__To do__
Would you repeat each of the lines below exactly?
(Data Opens)
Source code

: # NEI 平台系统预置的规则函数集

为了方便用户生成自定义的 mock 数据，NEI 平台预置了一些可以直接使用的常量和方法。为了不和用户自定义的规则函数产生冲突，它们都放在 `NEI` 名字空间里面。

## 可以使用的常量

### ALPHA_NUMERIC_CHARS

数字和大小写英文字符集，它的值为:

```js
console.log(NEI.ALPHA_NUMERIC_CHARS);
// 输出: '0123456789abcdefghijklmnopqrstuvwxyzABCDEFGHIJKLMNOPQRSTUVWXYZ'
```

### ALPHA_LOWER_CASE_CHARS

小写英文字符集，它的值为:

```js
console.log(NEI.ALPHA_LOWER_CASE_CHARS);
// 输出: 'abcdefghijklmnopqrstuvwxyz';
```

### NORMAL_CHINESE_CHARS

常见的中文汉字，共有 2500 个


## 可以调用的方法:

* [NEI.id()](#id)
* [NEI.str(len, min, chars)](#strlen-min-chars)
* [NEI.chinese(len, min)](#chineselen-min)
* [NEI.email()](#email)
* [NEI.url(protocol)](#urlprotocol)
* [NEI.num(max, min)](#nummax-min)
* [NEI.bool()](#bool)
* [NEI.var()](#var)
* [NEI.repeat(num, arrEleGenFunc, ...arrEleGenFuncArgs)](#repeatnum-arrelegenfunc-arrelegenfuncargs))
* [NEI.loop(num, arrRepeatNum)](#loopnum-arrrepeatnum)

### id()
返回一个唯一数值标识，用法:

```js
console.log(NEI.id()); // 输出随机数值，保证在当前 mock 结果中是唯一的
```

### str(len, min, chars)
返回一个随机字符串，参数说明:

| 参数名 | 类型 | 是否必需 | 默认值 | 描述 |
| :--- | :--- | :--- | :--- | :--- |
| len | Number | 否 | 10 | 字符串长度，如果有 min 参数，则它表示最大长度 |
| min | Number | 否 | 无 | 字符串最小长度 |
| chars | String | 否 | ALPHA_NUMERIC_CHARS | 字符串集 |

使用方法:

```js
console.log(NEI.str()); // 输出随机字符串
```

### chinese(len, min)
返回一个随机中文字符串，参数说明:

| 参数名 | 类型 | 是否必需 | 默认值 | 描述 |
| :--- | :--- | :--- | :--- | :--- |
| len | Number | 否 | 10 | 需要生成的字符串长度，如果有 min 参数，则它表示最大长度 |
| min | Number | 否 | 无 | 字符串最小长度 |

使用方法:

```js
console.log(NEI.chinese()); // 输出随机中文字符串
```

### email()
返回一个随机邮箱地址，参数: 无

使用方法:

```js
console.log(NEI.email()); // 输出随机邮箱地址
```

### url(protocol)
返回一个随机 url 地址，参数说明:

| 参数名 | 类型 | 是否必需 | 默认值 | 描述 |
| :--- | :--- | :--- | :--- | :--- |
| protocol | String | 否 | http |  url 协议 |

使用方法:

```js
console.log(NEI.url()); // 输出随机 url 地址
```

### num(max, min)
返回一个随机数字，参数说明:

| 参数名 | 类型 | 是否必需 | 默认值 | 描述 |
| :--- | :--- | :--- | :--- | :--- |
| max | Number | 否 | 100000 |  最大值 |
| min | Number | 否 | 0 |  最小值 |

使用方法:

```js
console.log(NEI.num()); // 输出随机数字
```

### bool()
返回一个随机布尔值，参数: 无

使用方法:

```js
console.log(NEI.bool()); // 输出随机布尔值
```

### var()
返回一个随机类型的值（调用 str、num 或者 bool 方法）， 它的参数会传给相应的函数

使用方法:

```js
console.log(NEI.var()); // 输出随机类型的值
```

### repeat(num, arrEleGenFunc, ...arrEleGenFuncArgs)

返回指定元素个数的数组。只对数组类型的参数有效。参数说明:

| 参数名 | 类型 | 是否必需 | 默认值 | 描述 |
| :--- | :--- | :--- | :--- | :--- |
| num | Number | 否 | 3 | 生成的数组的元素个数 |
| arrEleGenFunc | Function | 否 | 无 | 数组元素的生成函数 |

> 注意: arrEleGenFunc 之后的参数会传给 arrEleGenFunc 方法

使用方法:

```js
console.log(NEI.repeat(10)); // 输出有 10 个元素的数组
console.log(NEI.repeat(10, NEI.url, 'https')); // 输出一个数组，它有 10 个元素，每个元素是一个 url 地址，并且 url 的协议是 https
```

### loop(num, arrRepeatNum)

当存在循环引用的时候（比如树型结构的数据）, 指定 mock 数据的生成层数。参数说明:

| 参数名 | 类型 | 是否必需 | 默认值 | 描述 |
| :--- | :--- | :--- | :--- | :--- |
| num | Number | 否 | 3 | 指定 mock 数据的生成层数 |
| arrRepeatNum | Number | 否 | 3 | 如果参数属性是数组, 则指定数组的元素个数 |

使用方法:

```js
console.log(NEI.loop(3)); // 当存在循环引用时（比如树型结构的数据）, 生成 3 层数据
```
(Data Closes)
__Task solution__
Source code

: # NEI 平台系统预置的规则函数集

为了方便用户生成自定义的 mock 数据，NEI 平台预置了一些可以直接使用的常量和方法。为了不和用户自定义的规则函数产生冲突，它们都放在 `NEI` 名字空间里面。

## 可以使用的常量

### ALPHA_NUMERIC_CHARS

数字和大小写英文字符集，它的值为:

```js
console.log(NEI.ALPHA_NUMERIC_CHARS);
// 输出: '0123456789abcdefghijklmnopqrstuvwxyzABCDEFGHIJKLMNOPQRSTUVWXYZ'
```

### ALPHA_LOWER_CASE_CHARS

小写英文字符集，它的值为:

```js
console.log(NEI.ALPHA_LOWER_CASE_CHARS);
// 输出: 'abcdefghijklmnopqrstuvwxyz';
```

### NORMAL_CHINESE_CHARS

常见的中文汉字，共有 2500 个


## 可以调用的方法:

* [NEI.id()](#id)
* [NEI.str(len, min, chars)](#strlen-min-chars)
* [NEI.chinese(len, min)](#chineselen-min)
* [NEI.email()](#email)
* [NEI.url(protocol)](#urlprotocol)
* [NEI.num(max, min)](#nummax-min)
* [NEI.bool()](#bool)
* [NEI.var()](#var)
* [NEI.repeat(num, arrEleGenFunc, ...arrEleGenFuncArgs)](#repeatnum-arrelegenfunc-arrelegenfuncargs))
* [NEI.loop(num, arrRepeatNum)](#loopnum-arrrepeatnum)

### id()
返回一个唯一数值标识，用法:

```js
console.log(NEI.id()); // 输出随机数值，保证在当前 mock 结果中是唯一的
```

### str(len, min, chars)
返回一个随机字符串，参数说明:

| 参数名 | 类型 | 是否必需 | 默认值 | 描述 |
| :--- | :--- | :--- | :--- | :--- |
| len | Number | 否 | 10 | 字符串长度，如果有 min 参数，则它表示最大长度 |
| min | Number | 否 | 无 | 字符串最小长度 |
| chars | String | 否 | ALPHA_NUMERIC_CHARS | 字符串集 |

使用方法:

```js
console.log(NEI.str()); // 输出随机字符串
```

### chinese(len, min)
返回一个随机中文字符串，参数说明:

| 参数名 | 类型 | 是否必需 | 默认值 | 描述 |
| :--- | :--- | :--- | :--- | :--- |
| len | Number | 否 | 10 | 需要生成的字符串长度，如果有 min 参数，则它表示最大长度 |
| min | Number | 否 | 无 | 字符串最小长度 |

使用方法:

```js
console.log(NEI.chinese()); // 输出随机中文字符串
```

### email()
返回一个随机邮箱地址，参数: 无

使用方法:

```js
console.log(NEI.email()); // 输出随机邮箱地址
```

### url(protocol)
返回一个随机 url 地址，参数说明:

| 参数名 | 类型 | 是否必需 | 默认值 | 描述 |
| :--- | :--- | :--- | :--- | :--- |
| protocol | String | 否 | http |  url 协议 |

使用方法:

```js
console.log(NEI.url()); // 输出随机 url 地址
```

### num(max, min)
返回一个随机数字，参数说明:

| 参数名 | 类型 | 是否必需 | 默认值 | 描述 |
| :--- | :--- | :--- | :--- | :--- |
| max | Number | 否 | 100000 |  最大值 |
| min | Number | 否 | 0 |  最小值 |

使用方法:

```js
console.log(NEI.num()); // 输出随机数字
```

### bool()
返回一个随机布尔值，参数: 无

使用方法:

```js
console.log(NEI.bool()); // 输出随机布尔值
```

### var()
返回一个随机类型的值（调用 str、num 或者 bool 方法）， 它的参数会传给相应的函数

使用方法:

```js
console.log(NEI.var()); // 输出随机类型的值
```

### repeat(num, arrEleGenFunc, ...arrEleGenFuncArgs)

返回指定元素个数的数组。只对数组类型的参数有效。参数说明:

| 参数名 | 类型 | 是否必需 | 默认值 | 描述 |
| :--- | :--- | :--- | :--- | :--- |
| num | Number | 否 | 3 | 生成的数组的元素个数 |
| arrEleGenFunc | Function | 否 | 无 | 数组元素的生成函数 |

> 注意: arrEleGenFunc 之后的参数会传给 arrEleGenFunc 方法

使用方法:

```js
console.log(NEI.repeat(10)); // 输出有 10 个元素的数组
console.log(NEI.repeat(10, NEI.url, 'https')); // 输出一个数组，它有 10 个元素，每个元素是一个 url 地址，并且 url 的协议是 https
```

### loop(num, arrRepeatNum)

当存在循环引用的时候（比如树型结构的数据）, 指定 mock 数据的生成层数。参数说明:

| 参数名 | 类型 | 是否必需 | 默认值 | 描述 |
| :--- | :--- | :--- | :--- | :--- |
| num | Number | 否 | 3 | 指定 mock 数据的生成层数 |
| arrRepeatNum | Number | 否 | 3 | 如果参数属性是数组, 则指定数组的元素个数 |

使用方法:

```js
console.log(NEI.loop(3)); // 当存在循环引用时（比如树型结构的数据）, 生成 3 层数据
```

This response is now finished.